DATA:
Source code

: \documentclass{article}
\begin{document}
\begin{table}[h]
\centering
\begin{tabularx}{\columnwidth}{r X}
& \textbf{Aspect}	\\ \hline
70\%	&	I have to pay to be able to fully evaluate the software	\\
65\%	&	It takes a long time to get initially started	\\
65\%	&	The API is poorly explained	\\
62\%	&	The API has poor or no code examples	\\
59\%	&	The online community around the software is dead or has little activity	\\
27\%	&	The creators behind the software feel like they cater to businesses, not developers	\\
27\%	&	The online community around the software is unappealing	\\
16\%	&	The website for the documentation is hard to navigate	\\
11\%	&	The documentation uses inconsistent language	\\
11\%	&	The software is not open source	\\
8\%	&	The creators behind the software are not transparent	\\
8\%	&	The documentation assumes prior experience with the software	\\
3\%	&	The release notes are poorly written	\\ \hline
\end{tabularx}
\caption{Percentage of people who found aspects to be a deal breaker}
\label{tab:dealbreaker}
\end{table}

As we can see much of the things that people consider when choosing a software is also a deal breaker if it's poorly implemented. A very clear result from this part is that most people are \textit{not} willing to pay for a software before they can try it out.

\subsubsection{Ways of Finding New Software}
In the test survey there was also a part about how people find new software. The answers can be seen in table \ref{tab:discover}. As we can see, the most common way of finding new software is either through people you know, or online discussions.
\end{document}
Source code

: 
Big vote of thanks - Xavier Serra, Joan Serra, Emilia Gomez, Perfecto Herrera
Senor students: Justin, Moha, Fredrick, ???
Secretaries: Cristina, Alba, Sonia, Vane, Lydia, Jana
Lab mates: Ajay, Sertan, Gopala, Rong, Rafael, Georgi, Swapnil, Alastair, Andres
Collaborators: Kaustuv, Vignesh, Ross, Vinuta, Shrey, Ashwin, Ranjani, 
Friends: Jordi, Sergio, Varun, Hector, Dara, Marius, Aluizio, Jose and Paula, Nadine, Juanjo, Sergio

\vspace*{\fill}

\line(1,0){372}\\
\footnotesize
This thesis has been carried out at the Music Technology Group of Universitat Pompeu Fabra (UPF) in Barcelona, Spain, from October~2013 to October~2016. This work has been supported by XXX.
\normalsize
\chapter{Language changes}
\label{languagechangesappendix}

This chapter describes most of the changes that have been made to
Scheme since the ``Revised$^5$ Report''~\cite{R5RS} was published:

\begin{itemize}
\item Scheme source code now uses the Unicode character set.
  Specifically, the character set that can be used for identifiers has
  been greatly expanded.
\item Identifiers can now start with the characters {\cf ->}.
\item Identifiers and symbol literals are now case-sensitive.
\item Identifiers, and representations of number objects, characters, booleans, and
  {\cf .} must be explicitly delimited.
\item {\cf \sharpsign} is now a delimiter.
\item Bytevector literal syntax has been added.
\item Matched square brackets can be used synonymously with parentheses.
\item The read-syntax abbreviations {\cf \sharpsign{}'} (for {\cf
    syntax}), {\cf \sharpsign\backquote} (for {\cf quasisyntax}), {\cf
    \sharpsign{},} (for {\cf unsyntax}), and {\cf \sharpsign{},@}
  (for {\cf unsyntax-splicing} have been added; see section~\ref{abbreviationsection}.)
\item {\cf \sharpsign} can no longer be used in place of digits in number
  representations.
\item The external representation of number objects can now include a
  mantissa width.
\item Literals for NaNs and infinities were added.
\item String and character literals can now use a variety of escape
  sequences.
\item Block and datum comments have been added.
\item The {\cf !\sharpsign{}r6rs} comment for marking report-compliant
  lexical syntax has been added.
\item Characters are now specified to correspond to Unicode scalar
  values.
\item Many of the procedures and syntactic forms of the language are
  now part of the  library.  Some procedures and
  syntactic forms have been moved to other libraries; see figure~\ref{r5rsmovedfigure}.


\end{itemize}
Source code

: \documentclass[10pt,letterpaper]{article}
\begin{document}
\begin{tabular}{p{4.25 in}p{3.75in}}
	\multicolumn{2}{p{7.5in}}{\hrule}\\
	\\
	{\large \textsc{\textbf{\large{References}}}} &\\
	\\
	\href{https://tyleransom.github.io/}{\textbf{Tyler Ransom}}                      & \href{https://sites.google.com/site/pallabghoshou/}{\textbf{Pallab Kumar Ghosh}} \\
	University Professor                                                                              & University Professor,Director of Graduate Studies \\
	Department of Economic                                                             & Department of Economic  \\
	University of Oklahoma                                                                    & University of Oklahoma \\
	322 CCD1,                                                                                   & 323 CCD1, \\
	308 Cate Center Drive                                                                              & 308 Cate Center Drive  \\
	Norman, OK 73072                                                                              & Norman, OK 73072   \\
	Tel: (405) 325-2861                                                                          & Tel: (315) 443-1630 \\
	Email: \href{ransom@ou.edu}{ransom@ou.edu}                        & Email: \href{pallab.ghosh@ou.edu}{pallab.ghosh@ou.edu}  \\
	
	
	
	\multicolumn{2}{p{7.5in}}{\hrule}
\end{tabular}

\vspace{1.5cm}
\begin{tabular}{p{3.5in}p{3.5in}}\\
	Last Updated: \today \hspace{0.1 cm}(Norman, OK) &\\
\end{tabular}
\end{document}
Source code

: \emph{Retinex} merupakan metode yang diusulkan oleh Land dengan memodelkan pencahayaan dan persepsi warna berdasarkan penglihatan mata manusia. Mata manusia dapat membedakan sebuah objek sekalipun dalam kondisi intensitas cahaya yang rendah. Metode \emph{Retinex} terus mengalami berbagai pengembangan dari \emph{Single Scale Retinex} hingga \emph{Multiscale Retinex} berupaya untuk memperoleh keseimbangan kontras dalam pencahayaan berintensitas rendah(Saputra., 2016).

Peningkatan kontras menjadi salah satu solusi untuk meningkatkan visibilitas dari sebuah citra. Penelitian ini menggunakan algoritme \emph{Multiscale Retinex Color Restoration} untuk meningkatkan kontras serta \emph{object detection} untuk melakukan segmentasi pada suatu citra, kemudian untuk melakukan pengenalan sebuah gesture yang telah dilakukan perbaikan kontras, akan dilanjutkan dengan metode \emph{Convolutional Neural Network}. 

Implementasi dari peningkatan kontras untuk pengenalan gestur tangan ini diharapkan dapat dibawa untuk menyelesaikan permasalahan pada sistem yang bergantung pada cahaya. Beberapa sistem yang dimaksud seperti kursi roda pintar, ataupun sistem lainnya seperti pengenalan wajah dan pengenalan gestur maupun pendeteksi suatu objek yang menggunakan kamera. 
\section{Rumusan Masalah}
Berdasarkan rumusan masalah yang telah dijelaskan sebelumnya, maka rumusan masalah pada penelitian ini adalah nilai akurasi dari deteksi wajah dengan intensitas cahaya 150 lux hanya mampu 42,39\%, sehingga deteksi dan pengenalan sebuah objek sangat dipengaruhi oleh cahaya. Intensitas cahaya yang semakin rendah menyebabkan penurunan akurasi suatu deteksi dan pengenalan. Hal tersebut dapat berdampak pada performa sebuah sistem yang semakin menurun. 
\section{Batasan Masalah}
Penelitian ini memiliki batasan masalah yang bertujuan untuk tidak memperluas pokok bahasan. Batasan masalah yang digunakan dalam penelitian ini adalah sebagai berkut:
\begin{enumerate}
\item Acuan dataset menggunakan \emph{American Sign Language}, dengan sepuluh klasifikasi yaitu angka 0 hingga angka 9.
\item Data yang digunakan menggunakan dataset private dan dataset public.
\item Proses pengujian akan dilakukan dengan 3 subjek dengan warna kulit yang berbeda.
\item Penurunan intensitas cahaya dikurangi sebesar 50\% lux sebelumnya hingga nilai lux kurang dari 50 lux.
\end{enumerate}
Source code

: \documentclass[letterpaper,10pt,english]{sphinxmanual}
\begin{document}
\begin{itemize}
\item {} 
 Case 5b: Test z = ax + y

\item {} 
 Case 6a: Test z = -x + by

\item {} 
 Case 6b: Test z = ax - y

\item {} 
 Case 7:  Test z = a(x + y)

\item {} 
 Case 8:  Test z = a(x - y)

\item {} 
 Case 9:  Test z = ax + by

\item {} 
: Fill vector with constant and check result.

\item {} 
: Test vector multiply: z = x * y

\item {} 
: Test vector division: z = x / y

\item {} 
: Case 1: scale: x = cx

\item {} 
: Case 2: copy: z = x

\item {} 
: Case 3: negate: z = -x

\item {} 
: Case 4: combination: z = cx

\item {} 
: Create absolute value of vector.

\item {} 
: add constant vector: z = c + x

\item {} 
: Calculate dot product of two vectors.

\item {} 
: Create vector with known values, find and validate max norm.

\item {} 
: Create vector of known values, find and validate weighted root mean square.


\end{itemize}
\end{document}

TASK GOAL:
Return the line that contains "Test z = a(x + y)" along with every line after it through the end of the entries, exactly, adding nothing.

RESPONSE AREA:
 Case 7:  Test z = a(x + y)

\item {} 
 Case 8:  Test z = a(x - y)

\item {} 
 Case 9:  Test z = ax + by

\item {} 
: Fill vector with constant and check result.

\item {} 
: Test vector multiply: z = x * y

\item {} 
: Test vector division: z = x / y

\item {} 
: Case 1: scale: x = cx

\item {} 
: Case 2: copy: z = x

\item {} 
: Case 3: negate: z = -x

\item {} 
: Case 4: combination: z = cx

\item {} 
: Create absolute value of vector.

\item {} 
: add constant vector: z = c + x

\item {} 
: Calculate dot product of two vectors.

\item {} 
: Create vector with known values, find and validate max norm.

\item {} 
: Create vector of known values, find and validate weighted root mean square.


\end{itemize}
\end{document}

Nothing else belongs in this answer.